Magdeburg – Sachsen-Anhalts Landtagsabgeordnete können sich auf eine satte Gehaltserhöhung freuen, genauer gesagt über die Anpassung ihrer „Entschädigung“, landläufig auch als „Diäten“ bekannt. Dieses Einkommen steigt zum 1.

Juli auf 6889,87 Euro (bisher 6388,61 Euro). Die Steigerung um 4,3 Prozent entspricht dem vom Statistischen Landesamt ermittelten Nominallohnindex für Sachsen-Anhalt.

Seit 2016 ist die Diätenhöhe der Landtagsabgeordneten an die Entwicklung der Bruttoeinkommen im Land gekoppelt. Zuvor mussten sie ihre Einkünfte alle paar Jahre neu festlegen, was meist zu kritischen öffentlichen Diskussionen führte. Nun werden sie nur noch über den aktuellen Stand „unterrichtet“. Das ist so im Abgeordnetengesetz festgeschrieben, das der Landtag 2016 selbst beschlossen hat. Das Gesetz listet minutiös auf, was den 87 Mandatsträgern finanziell zusteht. Jeder erhält neben der (zu versteuernden) „Grundentschädigung“ eine steuerfreie Pauschale „für allgemeine Kosten“ in Höhe von künftig 1878 Euro. „Zusatzentschädigungen“ gibt es für die Landtagspräsidentin (100 Prozent) und die Vizepräsidenten (50 Prozent).

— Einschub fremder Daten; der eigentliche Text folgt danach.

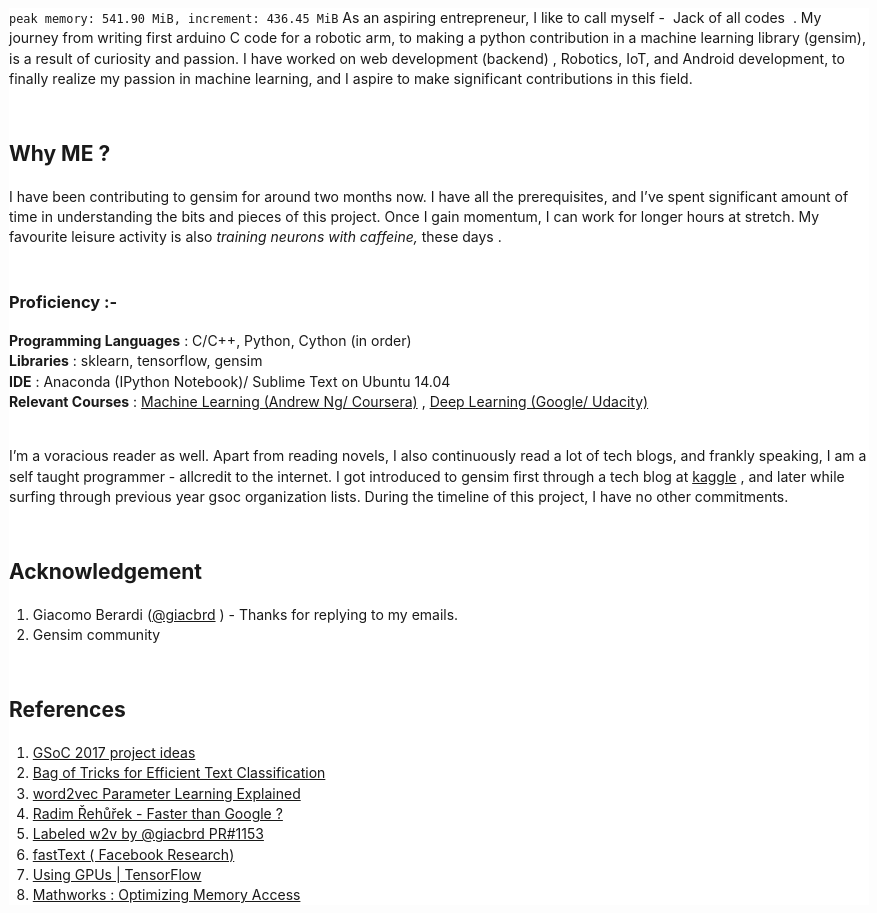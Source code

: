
 ```peak memory: 541.90 MiB, increment: 436.45 MiB```
As an aspiring entrepreneur, I like to call myself - ​ Jack of all codes ​ . My journey
from writing first arduino C code for a robotic arm, to making a python
contribution in a machine learning library (gensim), is a result of curiosity and
passion. I have worked on web development (backend) , Robotics, IoT, and
Android development, to finally realize my passion in machine learning, and I
aspire to make significant contributions in this field.<br/><br/>
## Why ME ?
I have been contributing to gensim for around two months now. I have all the
prerequisites, and I’ve spent significant amount of time in understanding the bits
and pieces of this project. Once I gain momentum, I can work for longer hours at
stretch. My favourite leisure activity is also *training neurons with caffeine,* these
days​ .<br/><br/>
  ### Proficiency​ :-

  **Programming Languages**​ : C/C++, Python, Cython (in order)<br/>
  **Libraries**​ : sklearn, tensorflow, gensim<br/>
  **IDE**​ : Anaconda (IPython Notebook)/ Sublime Text on Ubuntu 14.04<br/>
  **Relevant Courses** :  [Machine Learning (Andrew Ng/ Coursera)](https://www.coursera.org/learn/machine-learning) ,
  [Deep Learning (Google/ Udacity)](https://classroom.udacity.com/courses/ud730)<br/><br/>

I’m a voracious reader as well. Apart from reading novels, I also continuously
read a lot of tech blogs, and frankly speaking, I am a self taught programmer - allcredit to the internet. I got introduced to gensim first through a tech blog at
[kaggle](https://www.kaggle.com/c/word2vec-nlp-tutorial#part-2-word-vectors) , and later while surfing through previous year gsoc organization lists.
During the timeline of this project, I have no other commitments.<br/><br/>
## Acknowledgement
1. Giacomo Berardi ([@giacbrd](https://github.com/giacbrd) ) - Thanks for replying to my emails.
2. Gensim community<br/><br/>
## References
1. [GSoC 2017 project ideas](https://github.com/RaRe-Technologies/gensim/wiki/GSOC-2017-project-ideas#performance-improvements-in-gensim-and-fasttext)
2. [Bag of Tricks for Efficient Text Classification](https://arxiv.org/abs/1607.01759)
3. [word2vec Parameter Learning Explained](https://arxiv.org/abs/1411.2738)
4. [Radim Řehůřek - Faster than Google ?](https://www.youtube.com/watch?v=vU4TlwZzTfU)
5. [Labeled w2v by @giacbrd PR#1153](https://github.com/RaRe-Technologies/gensim/pull/1153)
6. [fastText ( Facebook Research)](https://github.com/facebookresearch/fastText)
7. [Using GPUs | TensorFlow](https://www.tensorflow.org/tutorials/using_gpu)
8. [Mathworks : Optimizing Memory Access](https://in.mathworks.com/company/newsletters/articles/programming-patterns-maximizing-code-performance-by-optimizing-memory-access.html)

Auch Fraktions- und Ausschussvorsitzende erhalten „Aufschläge“.

Des Weiteren wird jedem Abgeordneten ein Büro im Landtagsgebäude bereitgestellt und die „angemessene Amtsausstattung“ (Smartphone, Laptop usw.) finanziert. Auch Mitarbeiter im Wahlkreis werden vom Steuerzahler finanziert. Für berufsbedingte Reisen im Bundesland (auch die Fahrten zu den Landtagssitzungen) dürfen Abgeordnete die öffentlichen Verkehrsmittel gratis nutzen oder erhalten die Fahrzeugkosten erstattet sowie ein Übernachtungsgeld.

Kosten für einen Zweitwohnsitz am Sitz des Landtages können teilweise übernommen werden. Zudem erhalten Landtagsabgeordnete Zuschüsse zur Kranken- und Pflegeversicherung sowie je nach Zugehörigkeit im Parlament, nach ihrem Ausscheiden Übergangsgeld und Altersentschädigung. Auch die Angehörigen sind damit abgesichert.